Plain-text document sources
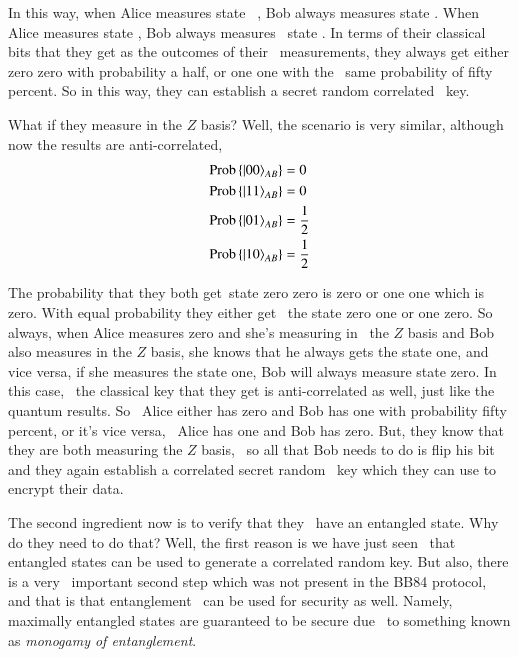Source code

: In this way, when Alice measures state 
\ket{+}, Bob always measures state \ket{+}. When
Alice measures state \ket{-}, Bob always measures 
state \ket{-}. In terms of their classical bits
that they get as the outcomes of their 
measurements, they always get either zero
zero with probability a half, or one one with the 
same probability of fifty percent. So in this way,
they can establish a secret random correlated 
key.

What if they measure in the $Z$ basis? Well,
the scenario is very similar, although 
now the results are anti-correlated,
\begin{align}
\begin{aligned}
\operatorname{Prob}\left\{\left| 00 \right\rangle_{A B}\right\} &= 0 \\ 
\operatorname{Prob}\left\{\left| 11 \right\rangle_{A B}\right\} &= 0 \\
\operatorname{Prob}\left\{\left| 01 \right\rangle_{A B}\right\} &= \frac{1}{2} \\ 
\operatorname{Prob}\left\{\left| 10 \right\rangle_{A B}\right\} &= \frac{1}{2}
\end{aligned}
\end{align}

The probability that they both get state zero zero
is zero or one one which is zero.
With equal probability they either get 
the state zero one or one zero. So always,
when Alice measures zero and she's measuring in 
the $Z$ basis and Bob also measures in the $Z$ basis,
she knows that he always gets the state one, and 
vice versa, if she measures the state one, Bob
will always measure state zero. In this case, 
the classical key that they get is anti-correlated
as well, just like the quantum results. So 
Alice either has zero and Bob has one with
probability fifty percent, or it's vice versa, 
Alice has one and Bob has zero. But, they
know that they are both measuring the $Z$ basis, 
so all that Bob needs to do is flip his bit and
they again establish a correlated secret random 
key which they can use to encrypt their data.

The second ingredient now is to verify that they 
have an entangled state. Why do they need to do
that? Well, the first reason is we have just seen 
that entangled states can be used to generate a
correlated random key. But also, there is a very 
important second step which was not present in
the BB84 protocol, and that is that entanglement 
can be used for security as well. Namely, maximally
entangled states are guaranteed to be secure due 
to something known as \emph{monogamy of entanglement}.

- What you should do -
All the records need to be printed again exactly as written, though without their pictures.

- Your solution -
Source code

: In this way, when Alice measures state 
\ket{+}, Bob always measures state \ket{+}. When
Alice measures state \ket{-}, Bob always measures 
state \ket{-}. In terms of their classical bits
that they get as the outcomes of their 
measurements, they always get either zero
zero with probability a half, or one one with the 
same probability of fifty percent. So in this way,
they can establish a secret random correlated 
key.

What if they measure in the $Z$ basis? Well,
the scenario is very similar, although 
now the results are anti-correlated,
\begin{align}
\begin{aligned}
\operatorname{Prob}\left\{\left| 00 \right\rangle_{A B}\right\} &= 0 \\ 
\operatorname{Prob}\left\{\left| 11 \right\rangle_{A B}\right\} &= 0 \\
\operatorname{Prob}\left\{\left| 01 \right\rangle_{A B}\right\} &= \frac{1}{2} \\ 
\operatorname{Prob}\left\{\left| 10 \right\rangle_{A B}\right\} &= \frac{1}{2}
\end{aligned}
\end{align}

The probability that they both get state zero zero
is zero or one one which is zero.
With equal probability they either get 
the state zero one or one zero. So always,
when Alice measures zero and she's measuring in 
the $Z$ basis and Bob also measures in the $Z$ basis,
she knows that he always gets the state one, and 
vice versa, if she measures the state one, Bob
will always measure state zero. In this case, 
the classical key that they get is anti-correlated
as well, just like the quantum results. So 
Alice either has zero and Bob has one with
probability fifty percent, or it's vice versa, 
Alice has one and Bob has zero. But, they
know that they are both measuring the $Z$ basis, 
so all that Bob needs to do is flip his bit and
they again establish a correlated secret random 
key which they can use to encrypt their data.

The second ingredient now is to verify that they 
have an entangled state. Why do they need to do
that? Well, the first reason is we have just seen 
that entangled states can be used to generate a
correlated random key. But also, there is a very 
important second step which was not present in
the BB84 protocol, and that is that entanglement 
can be used for security as well. Namely, maximally
entangled states are guaranteed to be secure due 
to something known as \emph{monogamy of entanglement}.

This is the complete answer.